Nascita dei Dog Brothers
Dan Inosanto ha più di tutti, come dicevamo, contribuito a diffondere il Kali nel mondo. La sua Academy da più di quarant’anni forma istruttori, maestri, star di Hollywood, fazioni dell’esercito americano. In seno all’Academy, un gruppo di praticanti decidono di spogliarsi dell’insieme di regole tecniche e didattiche e ridurre il Kali a poche, elementari tecniche di lotta. Sono in tre, all’inizio, si fermano di più, quando i corsi sono finiti, per allenarsi nel combattimento col bastone vecchio stile, riproponendo i Juego Todo o Death Matches ma con minime protezioni: maschera da scherma e guanti da hockey. Vogliono capire, non ammazzarsi, sono amici. Li chiamano “after midnight group”. Da quel gruppo sparuto capeggiato da Marc “Crafty Dog” Denny, Eric “Top Dog” Knaus, Arlan “Salty Dog” Sanford, nei primi anni Novanta, nascono i Dog Brothers, che man mano si diffondono prima in California, poi in tutta l’America e grazie a Benjamin Rittiner (Lonely Dog) anche in Europa.

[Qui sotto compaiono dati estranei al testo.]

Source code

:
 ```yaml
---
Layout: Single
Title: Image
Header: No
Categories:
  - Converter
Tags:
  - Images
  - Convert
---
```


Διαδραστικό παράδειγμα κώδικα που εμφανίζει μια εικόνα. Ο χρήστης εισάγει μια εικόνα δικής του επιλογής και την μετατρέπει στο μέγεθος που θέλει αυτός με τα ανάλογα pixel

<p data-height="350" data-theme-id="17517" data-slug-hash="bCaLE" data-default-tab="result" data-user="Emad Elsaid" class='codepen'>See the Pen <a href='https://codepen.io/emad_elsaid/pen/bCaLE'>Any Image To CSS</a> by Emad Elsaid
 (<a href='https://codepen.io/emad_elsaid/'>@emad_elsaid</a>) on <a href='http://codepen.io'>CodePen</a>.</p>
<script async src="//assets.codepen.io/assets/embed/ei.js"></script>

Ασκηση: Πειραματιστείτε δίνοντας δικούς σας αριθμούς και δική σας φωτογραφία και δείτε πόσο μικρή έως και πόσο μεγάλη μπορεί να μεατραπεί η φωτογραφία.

Organizzano i Gathering per sfidarsi, mettersi alla prova in combattimenti realistici – eventi che man mano diventano sempre più strutturati, dominati da artisti marziali “totali”. La violenza bruta viene sostituita, come accadde alle gabbie di Mma più o meno nello stesso periodo, da una preparazione tecnica, controllata. Non sfugge a chi ha praticato o pratica pugilato o Muay Thai il movimento di gambe. Mentre l’Mma è diventato, fuori dalla gabbia, uno spettacolo fatto di divismo commerciale per fare hype, aumentare gli streaming, grazie a trash talking e insulti tra gli sfidanti e mentre varie arti marziali si sono trasformate in sport da palestra dove si fa collezionismo di tecniche inefficaci in un contesto reale; mentre su YouTube o in vari corsi impazzano disarmi da coltelli o addirittura da armi da fuoco che rasentano la fantascienza, i Dog Brothers, leali a un’arcaica ricerca della verità che Pasolini chiamava “necessaria, brutale”, lasciano famiglia, impegni, uffici, lavoro, in direzione gathering. La maschera da scherma non serve solo a proteggere il cranio da colpi potenzialmente fatali: ha la funzione di spersonalizzare l’io, ridurlo a pura volontà di autosuperamento, che qua avviene combattendo la lotta legalizzata più violenta nel circuito contemporaneo perché contempla, anzi è basata, sull’uso delle armi da percussione. Finiti gli incontri, della durata di due minuti, ognuno torna alla propria vita, si spera senza passare per l’ospedale, avendo domato i propri demoni per poco e con qualche amico e amica in più.